# Bretton Woods 12Jan15



## Edd (Jan 12, 2015)

It was the first day of the season for the lady and it was great. She loves BW and the conditions were confidence inspiring. It snowed the whole time we were there. I'm guessing 3-4" but I haven't checked what they claimed. 

Some pics:


----------



## 603Skier (Jan 12, 2015)

Nice was the tree skiing or glades in good shape.  Considering bw for this weekend.


----------



## Edd (Jan 12, 2015)

Didn't check but they were blowing snow on the steeper trails. I was in full hang-with-the-lady mode. The on-piste conditions were so good I wasn't exploring much.


----------



## jack97 (Jan 13, 2015)

603Skier said:


> Nice was the tree skiing or glades in good shape.  Considering bw for this weekend.

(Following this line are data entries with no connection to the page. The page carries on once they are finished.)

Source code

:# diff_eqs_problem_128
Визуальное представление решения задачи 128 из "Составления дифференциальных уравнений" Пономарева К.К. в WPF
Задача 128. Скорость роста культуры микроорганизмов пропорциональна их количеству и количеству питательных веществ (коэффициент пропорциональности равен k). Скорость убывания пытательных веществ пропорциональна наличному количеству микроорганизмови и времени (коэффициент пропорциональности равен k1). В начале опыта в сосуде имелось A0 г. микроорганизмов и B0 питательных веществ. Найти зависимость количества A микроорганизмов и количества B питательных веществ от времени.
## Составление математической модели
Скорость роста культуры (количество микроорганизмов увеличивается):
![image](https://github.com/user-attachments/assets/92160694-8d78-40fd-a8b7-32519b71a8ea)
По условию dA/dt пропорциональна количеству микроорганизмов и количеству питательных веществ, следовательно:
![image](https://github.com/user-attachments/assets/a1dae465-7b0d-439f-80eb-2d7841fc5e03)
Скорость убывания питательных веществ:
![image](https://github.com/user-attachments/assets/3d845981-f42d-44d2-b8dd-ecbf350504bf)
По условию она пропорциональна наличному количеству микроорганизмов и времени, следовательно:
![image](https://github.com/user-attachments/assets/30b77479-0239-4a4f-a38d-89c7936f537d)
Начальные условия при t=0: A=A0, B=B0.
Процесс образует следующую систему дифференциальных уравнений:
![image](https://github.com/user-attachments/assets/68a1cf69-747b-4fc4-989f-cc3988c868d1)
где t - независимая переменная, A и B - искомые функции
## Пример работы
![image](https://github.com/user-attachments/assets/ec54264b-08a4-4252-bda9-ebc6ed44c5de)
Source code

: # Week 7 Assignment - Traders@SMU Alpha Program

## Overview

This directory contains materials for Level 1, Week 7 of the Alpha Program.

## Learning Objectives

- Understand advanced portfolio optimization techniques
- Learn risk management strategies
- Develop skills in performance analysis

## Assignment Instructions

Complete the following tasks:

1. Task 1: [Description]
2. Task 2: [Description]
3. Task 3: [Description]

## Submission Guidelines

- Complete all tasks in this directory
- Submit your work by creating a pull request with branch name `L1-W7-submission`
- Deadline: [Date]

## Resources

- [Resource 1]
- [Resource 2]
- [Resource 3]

I was there this sunday 1/11. The glades at West are in good shape; Cherry Mountain and Wild West (the one at the left as you ride up the west quad lift). Jacob's ladder was closed for snow making  wild west on skiers right had soft snow while skier's left had stuff skied off since it a natural entry and bail from the groomed trail. Cherry Mountain had decent coverage in the middle but you had to take a slow first pass to find the exposed rocks. The sides still had non track snow that was a little on the crusty side. Glades from Agazzi to Avalon was hairy, narrow, slick and had expose run off or rocks. On one of them I was doing ok and then I saw an expose rock and I had to slide down just to stop, I forgot how narrow those trails are :/

I was having some much fun lapping those glades, I didn't bother with the others glade at rosebrook or stickney. 

Should be in decent shape even if the place got some lite dusting over that past few days.


----------



## Smellytele (Jan 13, 2015)

First picture looks like you should be cross-country skiing that. I can't tell which way is up and which way is down. Is that an Escher picture?


----------



## yeggous (Jan 13, 2015)

Smellytele said:


> First picture looks like you should be cross-country skiing that. I can't tell which way is up and which way is down. Is that an Escher picture?



It's Bretton Woods. New Hampshire's only lift-serviced golf course.


Sent from my iPad using AlpineZone mobile app


----------



## Edd (Jan 13, 2015)

Smellytele said:


> First picture looks like you should be cross-country skiing that. I can't tell which way is up and which way is down. Is that an Escher picture?



Seriously. Although, I've skinned up a couple of times. Doesn't feel like cross country then.


----------



## 603Skier (Jan 14, 2015)

jack97 said:


> I was there this sunday 1/11. The glades at West are in good shape; Cherry Mountain and Wild West (the one at the left as you ride up the west quad lift). Jacob's ladder was closed for snow making  wild west on skiers right had soft snow while skier's left had stuff skied off since it a natural entry and bail from the groomed trail. Cherry Mountain had decent coverage in the middle but you had to take a slow first pass to find the exposed rocks. The sides still had non track snow that was a little on the crusty side. Glades from Agazzi to Avalon was hairy, narrow, slick and had expose run off or rocks. On one of them I was doing ok and then I saw an expose rock and I had to slide down just to stop, I forgot how narrow those trails are :/
> 
> I was having some much fun lapping those glades, I didn't bother with the others glade at rosebrook or stickney.
> 
> Should be in decent shape even if the place got some lite dusting over that past few days.


Wow excellant report.  Sounds like you ski there regularly.  I enjoy Brett when I'm there.  I hope the conditions hold.  Weather wise it looks like it will hold til the weekend.  Now it's a toss up between bw and cardigan.  I really do appreciate the report!  Thanks man!


----------